In eq. (1.1) of this paper it is claimed that if $X$ is strongly Markov at a stopping time $\tau$, then it would follow from Dynkin's formula that $$(U_\alpha f)(x)=\operatorname E_x\left[\int_0^\tau e^{-\alpha t}f(X_t)\:{\rm d}t\right]+\operatorname E_x\left[e^{-\alpha\tau}(U_\alpha f)(X_\tau);\tau<\infty\right].\tag1$$ Above, $$U_\alpha:=\int_0^\infty e^{-\alpha t}\kappa_t\:{\rm d}t,$$ where $(\kappa_t)_{t\ge0}$ is the transition semigroup of $X$. Iin operator theoretical sense, it is the resolvent of the generator $A$ of this semigroup.
How do we show this?
Dynkin's formula yields $$\operatorname E_x\left[f(X_\tau)\right]=f(x)+\operatorname E_x\left[\int_0^\tau Af(X_s)\:{\rm d}s\right]\tag2.$$ How does $(1)$ follow from this?

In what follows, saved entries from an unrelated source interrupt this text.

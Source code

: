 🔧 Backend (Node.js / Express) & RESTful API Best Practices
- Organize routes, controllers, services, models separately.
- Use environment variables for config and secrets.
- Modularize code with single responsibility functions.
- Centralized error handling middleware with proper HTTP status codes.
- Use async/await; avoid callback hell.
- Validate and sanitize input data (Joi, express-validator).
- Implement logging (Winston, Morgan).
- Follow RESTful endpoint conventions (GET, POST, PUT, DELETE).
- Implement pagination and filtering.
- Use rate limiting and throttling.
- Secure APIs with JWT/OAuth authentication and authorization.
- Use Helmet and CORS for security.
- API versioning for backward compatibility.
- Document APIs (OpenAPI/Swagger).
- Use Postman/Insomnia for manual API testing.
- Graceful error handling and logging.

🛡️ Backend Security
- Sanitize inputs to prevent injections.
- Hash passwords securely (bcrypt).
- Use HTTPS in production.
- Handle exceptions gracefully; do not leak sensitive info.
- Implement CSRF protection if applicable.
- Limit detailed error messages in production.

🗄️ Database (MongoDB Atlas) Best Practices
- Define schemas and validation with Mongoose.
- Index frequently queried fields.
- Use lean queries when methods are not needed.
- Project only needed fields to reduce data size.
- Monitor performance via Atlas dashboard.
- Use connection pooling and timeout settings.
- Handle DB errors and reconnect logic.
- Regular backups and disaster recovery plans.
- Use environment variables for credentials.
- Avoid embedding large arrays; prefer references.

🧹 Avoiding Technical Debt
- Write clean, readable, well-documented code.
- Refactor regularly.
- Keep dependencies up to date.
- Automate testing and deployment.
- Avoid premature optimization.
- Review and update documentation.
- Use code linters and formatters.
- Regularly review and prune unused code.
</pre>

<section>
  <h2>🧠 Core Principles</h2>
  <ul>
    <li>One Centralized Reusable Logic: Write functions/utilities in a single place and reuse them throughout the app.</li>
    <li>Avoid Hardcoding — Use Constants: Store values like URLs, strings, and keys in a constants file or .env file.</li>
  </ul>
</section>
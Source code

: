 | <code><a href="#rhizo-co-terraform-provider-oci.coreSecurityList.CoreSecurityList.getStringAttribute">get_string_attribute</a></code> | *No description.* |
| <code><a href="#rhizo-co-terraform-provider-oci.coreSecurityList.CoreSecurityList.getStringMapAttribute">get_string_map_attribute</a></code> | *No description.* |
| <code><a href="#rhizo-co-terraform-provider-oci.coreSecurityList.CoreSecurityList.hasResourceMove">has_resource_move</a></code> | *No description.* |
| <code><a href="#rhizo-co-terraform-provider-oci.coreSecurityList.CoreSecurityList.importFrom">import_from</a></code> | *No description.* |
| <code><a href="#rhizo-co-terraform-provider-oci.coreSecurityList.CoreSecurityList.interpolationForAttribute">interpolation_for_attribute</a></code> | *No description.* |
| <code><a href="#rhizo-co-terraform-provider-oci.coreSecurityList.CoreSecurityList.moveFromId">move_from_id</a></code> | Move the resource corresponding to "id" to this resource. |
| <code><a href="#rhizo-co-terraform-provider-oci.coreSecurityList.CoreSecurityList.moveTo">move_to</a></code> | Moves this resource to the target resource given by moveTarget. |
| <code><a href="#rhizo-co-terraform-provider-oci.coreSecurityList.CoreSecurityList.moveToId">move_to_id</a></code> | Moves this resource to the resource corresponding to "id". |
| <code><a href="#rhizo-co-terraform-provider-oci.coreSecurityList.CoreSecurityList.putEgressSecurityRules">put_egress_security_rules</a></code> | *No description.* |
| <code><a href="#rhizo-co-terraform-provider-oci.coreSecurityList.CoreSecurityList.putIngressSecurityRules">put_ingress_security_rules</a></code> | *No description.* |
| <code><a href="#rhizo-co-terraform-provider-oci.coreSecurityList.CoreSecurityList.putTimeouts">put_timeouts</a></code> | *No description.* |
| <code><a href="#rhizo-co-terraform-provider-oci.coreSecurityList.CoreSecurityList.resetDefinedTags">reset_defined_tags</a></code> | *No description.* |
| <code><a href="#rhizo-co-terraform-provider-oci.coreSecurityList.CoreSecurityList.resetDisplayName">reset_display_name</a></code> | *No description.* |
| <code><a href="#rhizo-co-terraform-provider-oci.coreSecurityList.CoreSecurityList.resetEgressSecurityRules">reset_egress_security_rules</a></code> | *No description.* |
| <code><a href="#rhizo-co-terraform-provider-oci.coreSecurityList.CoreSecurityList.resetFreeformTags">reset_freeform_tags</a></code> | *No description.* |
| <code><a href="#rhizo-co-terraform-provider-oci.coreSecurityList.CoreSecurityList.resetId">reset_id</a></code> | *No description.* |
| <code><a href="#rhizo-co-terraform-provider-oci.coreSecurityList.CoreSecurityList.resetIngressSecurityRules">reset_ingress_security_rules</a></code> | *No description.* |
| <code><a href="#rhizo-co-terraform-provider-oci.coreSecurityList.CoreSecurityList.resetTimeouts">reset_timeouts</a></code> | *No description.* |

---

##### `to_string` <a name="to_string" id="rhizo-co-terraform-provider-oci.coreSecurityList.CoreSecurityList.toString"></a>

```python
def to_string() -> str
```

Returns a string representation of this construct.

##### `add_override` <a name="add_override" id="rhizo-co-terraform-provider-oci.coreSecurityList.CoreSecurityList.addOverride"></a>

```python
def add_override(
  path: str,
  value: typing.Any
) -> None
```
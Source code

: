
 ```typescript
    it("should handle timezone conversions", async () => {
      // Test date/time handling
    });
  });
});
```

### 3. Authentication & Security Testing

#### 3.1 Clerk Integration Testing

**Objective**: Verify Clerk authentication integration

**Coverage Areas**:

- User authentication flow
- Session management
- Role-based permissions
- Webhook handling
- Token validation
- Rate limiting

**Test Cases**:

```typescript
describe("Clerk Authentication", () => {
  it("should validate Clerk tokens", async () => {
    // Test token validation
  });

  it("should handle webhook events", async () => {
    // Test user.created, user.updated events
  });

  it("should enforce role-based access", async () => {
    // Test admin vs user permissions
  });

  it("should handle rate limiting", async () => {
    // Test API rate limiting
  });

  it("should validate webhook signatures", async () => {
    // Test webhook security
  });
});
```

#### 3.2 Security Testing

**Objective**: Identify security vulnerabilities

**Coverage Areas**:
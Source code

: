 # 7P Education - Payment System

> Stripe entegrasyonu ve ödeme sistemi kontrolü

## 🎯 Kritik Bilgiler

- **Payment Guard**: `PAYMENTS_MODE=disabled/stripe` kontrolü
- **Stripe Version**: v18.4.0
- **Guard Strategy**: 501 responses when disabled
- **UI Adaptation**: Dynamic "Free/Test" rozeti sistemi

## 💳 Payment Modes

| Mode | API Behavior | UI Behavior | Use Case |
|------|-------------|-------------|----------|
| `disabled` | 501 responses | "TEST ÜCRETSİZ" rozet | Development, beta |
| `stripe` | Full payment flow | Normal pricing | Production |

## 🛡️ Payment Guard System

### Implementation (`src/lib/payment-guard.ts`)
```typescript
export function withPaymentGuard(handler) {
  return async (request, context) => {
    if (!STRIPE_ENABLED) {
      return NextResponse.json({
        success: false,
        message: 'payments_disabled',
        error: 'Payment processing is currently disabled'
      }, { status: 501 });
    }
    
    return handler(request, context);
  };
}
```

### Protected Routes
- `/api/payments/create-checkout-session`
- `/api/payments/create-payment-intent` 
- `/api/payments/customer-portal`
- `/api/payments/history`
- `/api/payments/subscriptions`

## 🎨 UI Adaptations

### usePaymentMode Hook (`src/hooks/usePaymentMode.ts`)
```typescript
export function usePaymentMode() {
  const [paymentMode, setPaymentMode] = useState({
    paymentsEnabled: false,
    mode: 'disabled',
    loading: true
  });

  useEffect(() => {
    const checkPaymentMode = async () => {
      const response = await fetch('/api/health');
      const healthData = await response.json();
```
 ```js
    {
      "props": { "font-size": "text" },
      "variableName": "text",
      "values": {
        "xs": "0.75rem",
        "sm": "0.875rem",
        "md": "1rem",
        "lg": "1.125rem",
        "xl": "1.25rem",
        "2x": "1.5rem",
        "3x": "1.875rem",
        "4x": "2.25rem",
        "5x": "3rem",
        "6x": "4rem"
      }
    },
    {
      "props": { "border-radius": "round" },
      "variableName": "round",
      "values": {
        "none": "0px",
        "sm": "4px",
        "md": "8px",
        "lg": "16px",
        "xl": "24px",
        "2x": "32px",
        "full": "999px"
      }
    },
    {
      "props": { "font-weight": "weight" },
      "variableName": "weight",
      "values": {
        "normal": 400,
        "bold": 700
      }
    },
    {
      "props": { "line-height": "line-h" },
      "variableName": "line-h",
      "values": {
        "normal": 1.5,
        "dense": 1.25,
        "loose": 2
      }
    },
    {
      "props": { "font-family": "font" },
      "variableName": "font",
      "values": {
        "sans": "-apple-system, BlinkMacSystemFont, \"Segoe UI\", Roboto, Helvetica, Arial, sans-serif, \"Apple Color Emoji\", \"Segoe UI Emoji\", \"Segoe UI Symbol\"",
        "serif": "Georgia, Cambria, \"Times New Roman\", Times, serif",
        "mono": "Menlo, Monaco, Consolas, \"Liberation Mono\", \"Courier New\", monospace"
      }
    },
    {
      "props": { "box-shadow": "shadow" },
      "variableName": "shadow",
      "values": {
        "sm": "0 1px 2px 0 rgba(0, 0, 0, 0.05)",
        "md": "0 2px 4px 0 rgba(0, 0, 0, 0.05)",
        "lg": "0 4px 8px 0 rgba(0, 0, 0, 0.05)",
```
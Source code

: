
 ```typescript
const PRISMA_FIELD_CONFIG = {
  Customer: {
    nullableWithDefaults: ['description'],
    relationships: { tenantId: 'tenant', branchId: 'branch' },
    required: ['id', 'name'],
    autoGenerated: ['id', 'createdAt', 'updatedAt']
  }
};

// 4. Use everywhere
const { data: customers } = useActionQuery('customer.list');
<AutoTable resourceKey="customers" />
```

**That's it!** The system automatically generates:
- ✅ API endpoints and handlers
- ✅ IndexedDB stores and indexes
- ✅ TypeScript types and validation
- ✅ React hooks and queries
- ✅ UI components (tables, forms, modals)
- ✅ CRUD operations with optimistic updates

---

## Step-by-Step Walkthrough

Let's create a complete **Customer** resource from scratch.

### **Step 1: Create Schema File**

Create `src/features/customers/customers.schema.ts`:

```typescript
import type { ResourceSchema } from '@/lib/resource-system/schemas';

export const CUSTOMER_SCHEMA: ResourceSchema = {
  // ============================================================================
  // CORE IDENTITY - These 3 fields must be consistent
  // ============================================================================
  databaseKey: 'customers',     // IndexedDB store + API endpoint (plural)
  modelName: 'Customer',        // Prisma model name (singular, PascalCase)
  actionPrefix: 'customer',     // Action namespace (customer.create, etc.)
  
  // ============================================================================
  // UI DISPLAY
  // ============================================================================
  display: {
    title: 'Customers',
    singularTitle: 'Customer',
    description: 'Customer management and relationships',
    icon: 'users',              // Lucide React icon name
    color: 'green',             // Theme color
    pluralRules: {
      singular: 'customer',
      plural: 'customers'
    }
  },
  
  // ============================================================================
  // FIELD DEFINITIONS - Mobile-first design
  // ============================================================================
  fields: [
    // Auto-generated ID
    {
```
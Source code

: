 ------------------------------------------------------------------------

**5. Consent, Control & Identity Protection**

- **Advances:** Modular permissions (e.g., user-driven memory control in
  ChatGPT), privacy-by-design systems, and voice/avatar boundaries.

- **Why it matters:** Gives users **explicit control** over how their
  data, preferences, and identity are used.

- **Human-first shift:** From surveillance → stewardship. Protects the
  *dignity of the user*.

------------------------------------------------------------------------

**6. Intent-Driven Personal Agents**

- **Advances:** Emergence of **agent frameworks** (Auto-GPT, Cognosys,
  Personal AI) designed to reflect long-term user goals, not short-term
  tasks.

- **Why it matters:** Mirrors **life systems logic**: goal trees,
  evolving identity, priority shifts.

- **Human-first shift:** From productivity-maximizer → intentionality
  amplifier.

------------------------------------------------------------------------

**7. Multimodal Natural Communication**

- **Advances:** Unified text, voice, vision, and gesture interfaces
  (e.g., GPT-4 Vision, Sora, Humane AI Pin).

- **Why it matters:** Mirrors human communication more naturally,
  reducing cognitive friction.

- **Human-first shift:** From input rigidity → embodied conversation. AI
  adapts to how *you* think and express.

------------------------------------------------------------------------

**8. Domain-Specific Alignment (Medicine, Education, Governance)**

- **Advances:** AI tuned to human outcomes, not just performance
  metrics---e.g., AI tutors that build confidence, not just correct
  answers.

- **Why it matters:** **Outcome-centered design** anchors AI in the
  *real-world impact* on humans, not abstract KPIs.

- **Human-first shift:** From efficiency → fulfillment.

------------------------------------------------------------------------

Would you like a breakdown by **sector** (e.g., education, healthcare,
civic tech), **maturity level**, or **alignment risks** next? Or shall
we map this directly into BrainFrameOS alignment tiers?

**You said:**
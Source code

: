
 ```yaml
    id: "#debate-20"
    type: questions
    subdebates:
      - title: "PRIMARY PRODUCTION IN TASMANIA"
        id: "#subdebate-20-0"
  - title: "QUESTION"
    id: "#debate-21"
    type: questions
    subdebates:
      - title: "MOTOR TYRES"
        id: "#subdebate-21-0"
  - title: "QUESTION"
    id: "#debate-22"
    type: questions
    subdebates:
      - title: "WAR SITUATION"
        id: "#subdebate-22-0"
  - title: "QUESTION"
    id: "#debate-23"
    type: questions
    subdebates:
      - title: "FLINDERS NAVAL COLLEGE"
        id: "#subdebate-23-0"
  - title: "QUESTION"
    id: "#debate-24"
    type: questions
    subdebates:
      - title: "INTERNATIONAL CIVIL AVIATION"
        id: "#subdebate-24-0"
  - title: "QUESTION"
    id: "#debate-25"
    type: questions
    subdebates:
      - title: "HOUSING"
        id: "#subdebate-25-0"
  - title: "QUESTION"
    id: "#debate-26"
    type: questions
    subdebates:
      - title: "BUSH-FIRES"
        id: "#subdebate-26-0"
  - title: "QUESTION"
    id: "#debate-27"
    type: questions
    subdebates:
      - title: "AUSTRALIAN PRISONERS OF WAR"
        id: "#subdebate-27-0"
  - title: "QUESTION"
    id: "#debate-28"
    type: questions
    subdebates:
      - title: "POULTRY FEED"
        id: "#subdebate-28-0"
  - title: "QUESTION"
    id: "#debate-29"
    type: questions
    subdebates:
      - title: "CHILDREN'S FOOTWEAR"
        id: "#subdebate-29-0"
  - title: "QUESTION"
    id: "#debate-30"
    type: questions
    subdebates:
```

Note that $$(\kappa_tf)(x)=\operatorname E_x\left[f(X_t)\right]\tag3$$ and $$f-e^{-\alpha t}\kappa_tf=(\lambda-A)\int_0^te^{-\lambda s}\kappa_sf\:{\rm d}s\tag4.$$
EDIT: Above we treat $(\kappa_t)_{t\ge0}$ as a contraction semigroup on a suitable Banach space $C\subseteq\{f:E\to\mathbb R\mid f\text{ is }\mathcal E\text{-measurable}\}$, where $(E,\mathcal E)$ is the measurable space $X$ takes its values in. The generator $A$ is then an unbounded linear operator given by $$Af:=\lim_{t\to0+}\frac{\kappa_t f-f}t$$ for every $f\in\mathcal D(A)$, where $\mathcal D(A)$ is preceisely the set of those $f$ for which $Af$ exists (i.e. the orbits $t\mapsto\kappa_tf$ are right-differentiable at $0$).